SOS Children’s Villages started working with Kosovan Albanians when they fled from the conflict as refugees to Albania in 1999. As they returned to Kosovo, and in view of the terrible social conditions, SOS Children’s Villages decided to work directly in Kosovo. In the past decades, SOS Children’s Villages has continued to support Kosovan families and children through family-based care, kindergartens and social centres.
Many families continue to live in poverty
At the SOS Children’s Villages Kindergarten (photo: SOS archives).
Pristina is the capital of Kosovo and also the largest city, with an estimated 208,000 inhabitants (2013 estimate).
Kosovo remains one of Europe's poorest countries. The capital is better off than other parts of the country but in many areas of the city unemployment remains high, especially among ethnic minorities.
Vulnerable families, many of which are from ethnic minorities, live in poor housing and have no stable employment. Adults and children have no choice but to search through rubbish; looking for food to eat or objects they can sell on. A common problem is the lack of identification papers; many are not officially registered with the authorities and therefore have no access to health care, education or social support.
Vulnerable children need support
Children from these disadvantaged households don’t go to school and often lack the protection they need to keep them safe from exploitation. When children live in families affected by unemployment, poverty, domestic violence or substance abuse, they are at a higher risk of neglect and abuse. In spite of the government’s best efforts, many families do not get the support they need to stay together.

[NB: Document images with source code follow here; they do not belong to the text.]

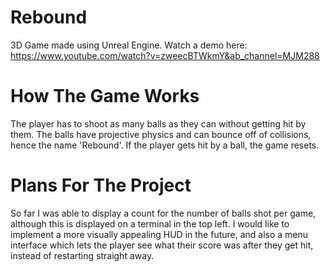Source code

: # Rebound
3D Game made using Unreal Engine. 
Watch a demo here:
https://www.youtube.com/watch?v=zweecBTWkmY&ab_channel=MJM288
# How The Game Works
The player has to shoot as many balls as they can without getting hit by them. 
The balls have projective physics and can bounce off of collisions, hence the name 'Rebound'.
If the player gets hit by a ball, the game resets.
# Plans For The Project
So far I was able to display a count for the number of balls shot per game, although this is displayed on a terminal in the top left. I would like to implement a more visually appealing HUD in the future, and also a menu interface which lets the player see what their score was after they get hit, instead of restarting straight away. 
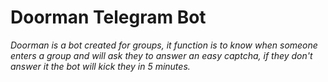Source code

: # Doorman Telegram Bot

_Doorman is a bot created for groups, it function is to know when someone enters a group and will ask they to answer an easy captcha, if they don't answer it the bot will kick they in 5 minutes._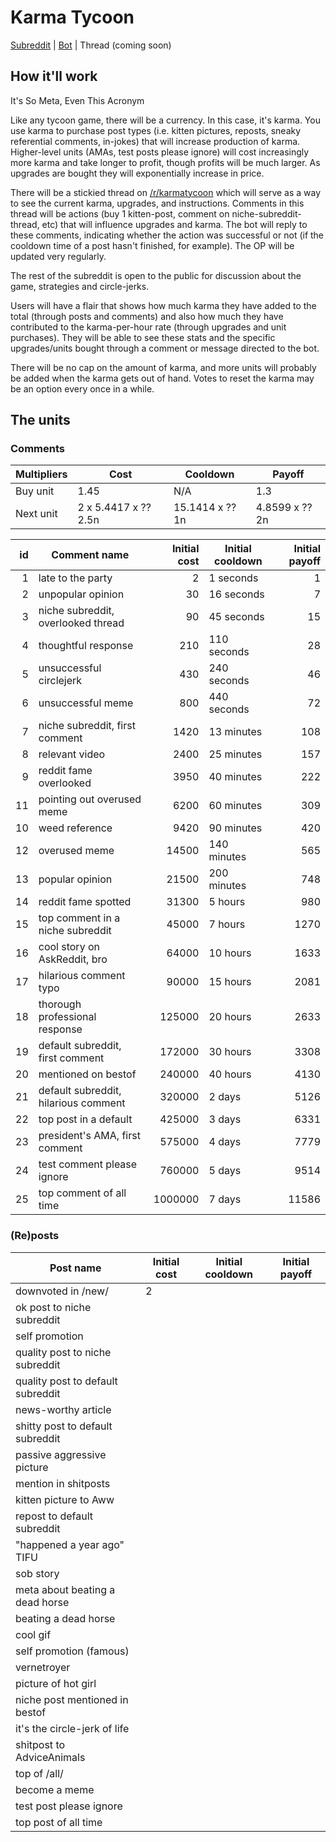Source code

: # Karma Tycoon

[Subreddit](http://www.reddit.com/r/karmatycoon/) | [Bot](http://www.reddit.com/u/karma-tycoon/) | Thread (coming soon)

## How it'll work

It's So Meta, Even This Acronym

Like any tycoon game, there will be a currency. In this case, it's karma. You use karma to purchase post types (i.e. kitten pictures, reposts, sneaky referential comments, in-jokes) that will increase production of karma. Higher-level units (AMAs, test posts please ignore) will cost increasingly more karma and take longer to profit, though profits will be much larger. As upgrades are bought they will exponentially increase in price.

There will be a stickied thread on [/r/karmatycoon](http://www.reddit.com/r/karmatycoon/) which will serve as a way to see the current karma, upgrades, and instructions. Comments in this thread will be actions (buy 1 kitten-post, comment on niche-subreddit-thread, etc) that will influence upgrades and karma. The bot will reply to these comments, indicating whether the action was successful or not (if the cooldown time of a post hasn't finished, for example). The OP will be updated very regularly.

The rest of the subreddit is open to the public for discussion about the game, strategies and circle-jerks.

Users will have a flair that shows how much karma they have added to the total (through posts and comments) and also how much they have contributed to the karma-per-hour rate (through upgrades and unit purchases). They will be able to see these stats and the specific upgrades/units bought through a comment or message directed to the bot.

There will be no cap on the amount of karma, and more units will probably be added when the karma gets out of hand. Votes to reset the karma may be an option every once in a while.

## The units

### Comments

Multipliers | Cost | Cooldown | Payoff
------------|------|----------|--------
Buy unit | 1.45 | N/A | 1.3
Next unit | 2 x 5.4417 x ?? 2.5n | 15.1414 x ?? 1n | 4.8599 x ?? 2n

id | Comment name | Initial cost | Initial cooldown | Initial payoff
--:|--------------|-------------:|------------------|--------------:
1  | late to the party | 2 | 1 seconds | 1
2  | unpopular opinion | 30 | 16 seconds | 7
3  | niche subreddit, overlooked thread | 90 | 45 seconds | 15
4  | thoughtful response | 210 | 110 seconds | 28
5  | unsuccessful circlejerk | 430 | 240 seconds | 46
6  | unsuccessful meme | 800 | 440 seconds | 72
7  | niche subreddit, first comment | 1420 | 13 minutes | 108
8  | relevant video | 2400 | 25 minutes | 157
9  | reddit fame overlooked | 3950 | 40 minutes | 222
11 | pointing out overused meme | 6200 | 60 minutes | 309
10 | weed reference | 9420 | 90 minutes | 420
12 | overused meme | 14500 | 140 minutes | 565
13 | popular opinion | 21500 | 200 minutes | 748
14 | reddit fame spotted | 31300 | 5 hours | 980
15 | top comment in a niche subreddit | 45000 | 7 hours | 1270
16 | cool story on AskReddit, bro | 64000 | 10 hours | 1633
17 | hilarious comment typo | 90000 | 15 hours | 2081
18 | thorough professional response | 125000 | 20 hours | 2633
19 | default subreddit, first comment | 172000 | 30 hours | 3308
20 | mentioned on bestof | 240000 | 40 hours | 4130
21 | default subreddit, hilarious comment | 320000 | 2 days | 5126
22 | top post in a default | 425000 | 3 days | 6331
23 | president's AMA, first comment | 575000 | 4 days | 7779
24 | test comment please ignore | 760000 | 5 days | 9514
25 | top comment of all time | 1000000 | 7 days | 11586


### (Re)posts

Post name | Initial cost | Initial cooldown | Initial payoff
----------|--------------|------------------|---------------
downvoted in /new/ | 2
ok post to niche subreddit |
self promotion |
quality post to niche subreddit |
quality post to default subreddit |
news-worthy article |
shitty post to default subreddit |
passive aggressive picture |
mention in shitposts |
kitten picture to Aww |
repost to default subreddit |
"happened a year ago" TIFU |
sob story |
meta about beating a dead horse |
beating a dead horse |
cool gif |
self promotion (famous) |
vernetroyer |
picture of hot girl |
niche post mentioned in bestof |
it's the circle-jerk of life |
shitpost to AdviceAnimals |
top of /all/ |
become a meme |
test post please ignore |
top post of all time |
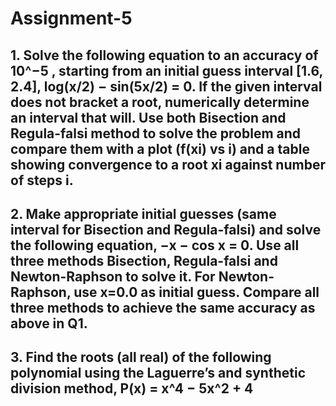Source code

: # Assignment-5
## 1. Solve the following equation to an accuracy of 10^−5 , starting from an initial guess interval [1.6, 2.4], log(x/2) − sin(5x/2) = 0. If the given interval does not bracket a root, numerically determine an interval that will. Use both Bisection and Regula-falsi method to solve the problem and compare them with a plot (f(xi) vs i) and a table showing convergence to a root xi against number of steps i.
## 2. Make appropriate initial guesses (same interval for Bisection and Regula-falsi) and solve the following equation, −x − cos x = 0. Use all three methods Bisection, Regula-falsi and Newton-Raphson to solve it. For Newton-Raphson, use x=0.0 as initial guess. Compare all three methods to achieve the same accuracy as above in Q1.
## 3. Find the roots (all real) of the following polynomial using the Laguerre’s and synthetic division method, P(x) = x^4 − 5x^2 + 4
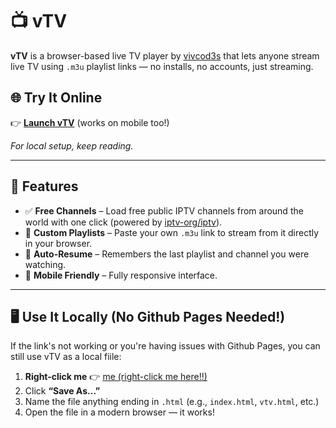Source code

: # 📺 vTV

**vTV** is a browser-based live TV player by [vivcod3s](https://github.com/vivcod3s) that lets anyone stream live TV using `.m3u` playlist links — no installs, no accounts, just streaming.

## 🌐 Try It Online

👉 **[Launch vTV](https://vivcod3s.github.io/vTV)** (works on mobile too!)

*For local setup, keep reading.*

---

## 🚀 Features

* ✅ **Free Channels** – Load free public IPTV channels from around the world with one click (powered by [iptv-org/iptv](https://github.com/iptv-org/iptv)).
* 🔗 **Custom Playlists** – Paste your own `.m3u` link to stream from it directly in your browser.
* 💾 **Auto-Resume** – Remembers the last playlist and channel you were watching.
* 📱 **Mobile Friendly** – Fully responsive interface.

---

## 🖥️ Use It Locally (No Github Pages Needed!)

If the link's not working or you're having issues with Github Pages, you can still use vTV as a local fiile:

1. **Right-click me** 👉 [me (right-click me here!!)](https://raw.githubusercontent.com/vivcod3s/vTV/refs/heads/main/index.html)
2. Click **“Save As…”**
3. Name the file anything ending in `.html` (e.g., `index.html`, `vtv.html`, etc.)
4. Open the file in a modern browser — it works!
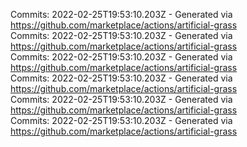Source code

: Commits: 2022-02-25T19:53:10.203Z - Generated via https://github.com/marketplace/actions/artificial-grass
<br>
Commits: 2022-02-25T19:53:10.203Z - Generated via https://github.com/marketplace/actions/artificial-grass
<br>
Commits: 2022-02-25T19:53:10.203Z - Generated via https://github.com/marketplace/actions/artificial-grass
<br>
Commits: 2022-02-25T19:53:10.203Z - Generated via https://github.com/marketplace/actions/artificial-grass
<br>
Commits: 2022-02-25T19:53:10.203Z - Generated via https://github.com/marketplace/actions/artificial-grass
<br>
Commits: 2022-02-25T19:53:10.203Z - Generated via https://github.com/marketplace/actions/artificial-grass
<br>
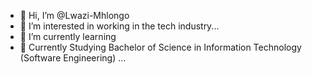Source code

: - 👋 Hi, I’m @Lwazi-Mhlongo
- 👀 I’m interested in working in the tech industry...
- 🌱 I’m currently learning
- 📙 Currently Studying Bachelor of Science in Information Technology (Software Engineering) ...
<!---
Lwazi-M/Lwazi-M is a ✨ special ✨ repository because its `README.md` (this file) appears on your GitHub profile.
You can click the Preview link to take a look at your changes.
--->
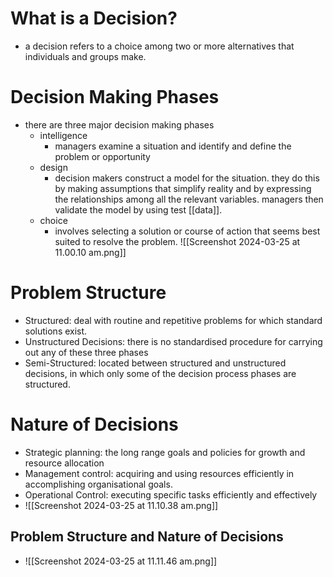 # What is a Decision?
- a decision refers to a choice among two or more alternatives that individuals and groups make.
# Decision Making Phases
- there are three major decision making phases
	- intelligence
		- managers examine a situation and identify and define the problem or opportunity
	- design
		- decision makers construct a model for the situation. they do this by making assumptions that simplify reality and by expressing the relationships among all the relevant variables. managers then validate the model by using test [[data]].
	- choice
		- involves selecting a solution or course of action that seems best suited to resolve the problem.
![[Screenshot 2024-03-25 at 11.00.10 am.png]]
# Problem Structure
- Structured: deal with routine and repetitive problems for which standard solutions exist.
- Unstructured Decisions: there is no standardised procedure for carrying out any of these three phases
- Semi-Structured: located between structured and unstructured decisions, in which only some of the decision process phases are structured. 
# Nature of Decisions
- Strategic planning: the long range goals and policies for growth and resource allocation
- Management control: acquiring and using resources efficiently in accomplishing organisational goals.
- Operational Control: executing specific tasks efficiently and effectively
- ![[Screenshot 2024-03-25 at 11.10.38 am.png]]
## Problem Structure and Nature of Decisions
- ![[Screenshot 2024-03-25 at 11.11.46 am.png]]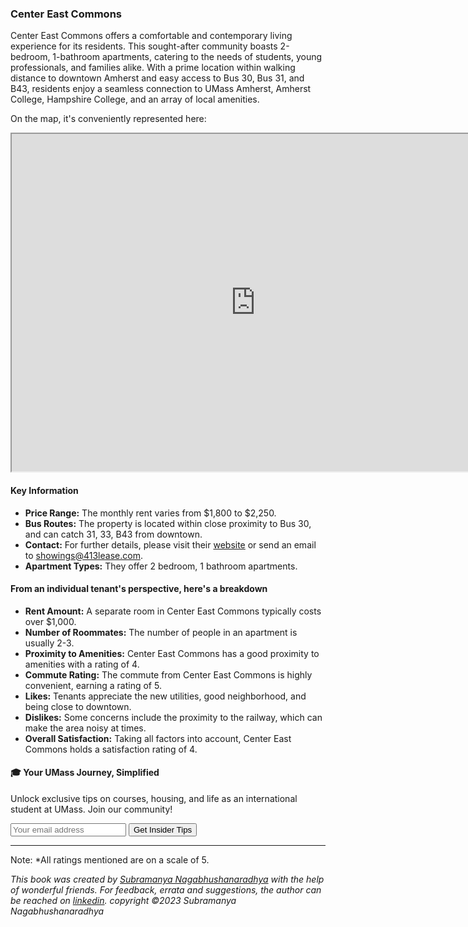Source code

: ### Center East Commons
Center East Commons offers a comfortable and contemporary living experience for its residents. This sought-after community boasts 2-bedroom, 1-bathroom apartments, catering to the needs of students, young professionals, and families alike. With a prime location within walking distance to downtown Amherst and easy access to Bus 30, Bus 31, and B43, residents enjoy a seamless connection to UMass Amherst, Amherst College, Hampshire College, and an array of local amenities.

On the map, it's conveniently represented here:
<div class="responsive-container">
    <iframe src="https://www.google.com/maps/d/embed?mid=1aePsQOowOWH1rPzIUEzNIPQKurd3jjs&ehbc=2E312F" width="780" height="540"></iframe>
</div>

#### Key Information
- **Price Range:** The monthly rent varies from $1,800 to $2,250.
- **Bus Routes:** The property is located within close proximity to Bus 30, and can catch 31, 33, B43 from downtown.
- **Contact:** For further details, please visit their [website](https://www.centereastcommons.com/) or send an email to [showings@413lease.com](mailto:showings@413lease.com).
- **Apartment Types:** They offer 2 bedroom, 1 bathroom apartments.

#### From an individual tenant's perspective, here's a breakdown
- **Rent Amount:** A separate room in Center East Commons typically costs over $1,000.
- **Number of Roommates:** The number of people in an apartment is usually 2-3.
- **Proximity to Amenities:** Center East Commons has a good proximity to amenities with a rating of 4.
- **Commute Rating:** The commute from Center East Commons is highly convenient, earning a rating of 5.
- **Likes:** Tenants appreciate the new utilities, good neighborhood, and being close to downtown.
- **Dislikes:** Some concerns include the proximity to the railway, which can make the area noisy at times.
- **Overall Satisfaction:** Taking all factors into account, Center East Commons holds a satisfaction rating of 4.

<div class="new-newsletter">
    <h4>🎓 Your UMass Journey, Simplified</h4>
    <p>Unlock exclusive tips on courses, housing, and life as an international student at UMass. Join our community!</p>
    <form class="newsletter-form">
        <input type="email" name="email" placeholder="Your email address" required>
        <button type="submit" class="newsletter-btn">Get Insider Tips</button>
    </form>
</div>

---
Note: 
*All ratings mentioned are on a scale of 5.

*This book was created by [Subramanya Nagabhushanaradhya](https://subramanya.ai) with the help of wonderful friends. For feedback, errata and suggestions, the author can be reached on [linkedin](https://www.linkedin.com/in/nsubramanya). copyright ©2023 Subramanya Nagabhushanaradhya*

Another source of concern is the high number of abandoned babies and children. Just in one maternity hospital in Pristina, about 30–40 babies are abandoned every year. The majority are born to young mothers from outside the capital. The babies have to stay in inadequate facilities in the hospital, until the authorities can find a place for them to go to.
What we do in Pristina
A young woman in our care reads a story during the International Children’s Day celebrations (photo: SOS archives).
Strengthening families: SOS Children’s Villages offers family strengthening programmes to some of the most vulnerable families in Pristina. We collaborate with local agencies, ensuring that children can go to school and visit the doctor. We give families food, clothes and school supplies and help them improve their housing conditions. We also provide parents with legal advice, counselling and psychological support. Our training and advice helps them to seek employment.
Care in SOS families: If children can no longer live with their families, they can find a loving home in one of the SOS families, which provide a stable and loving home. Some of the SOS families live in the community, and are therefore fully integrated into the neighbourhood. Every child has an individual "Child Development Plan" which is prepared in consultation with the child. The children are then offered the support they need – this may be with their school work or with different therapies.
Caring for abandoned babies: In SOS Children's Village Pristina, three families care for babies abandoned in hospital. In each family, an SOS mother and her helpers look after up to six babies. We care for them until they find a more permanent home - some join foster families, others are adopted or taken into our permanent care.
Education: The SOS Children’s Villages Kindergarten offers early years education for children from the neighbourhood, as well as those from the SOS families. As the children get older they attend the local school together.
Supporting young adults: Young people, who are ready to leave their SOS families, can move into shared accommodation while attending further education or training. The social and economic situation of Kosovo makes it difficult for young people to become independent. Our SOS Youth Programme helps them make the transition into adulthood; with the support of qualified staff, they learn to shoulder responsibilities and make their own decisions.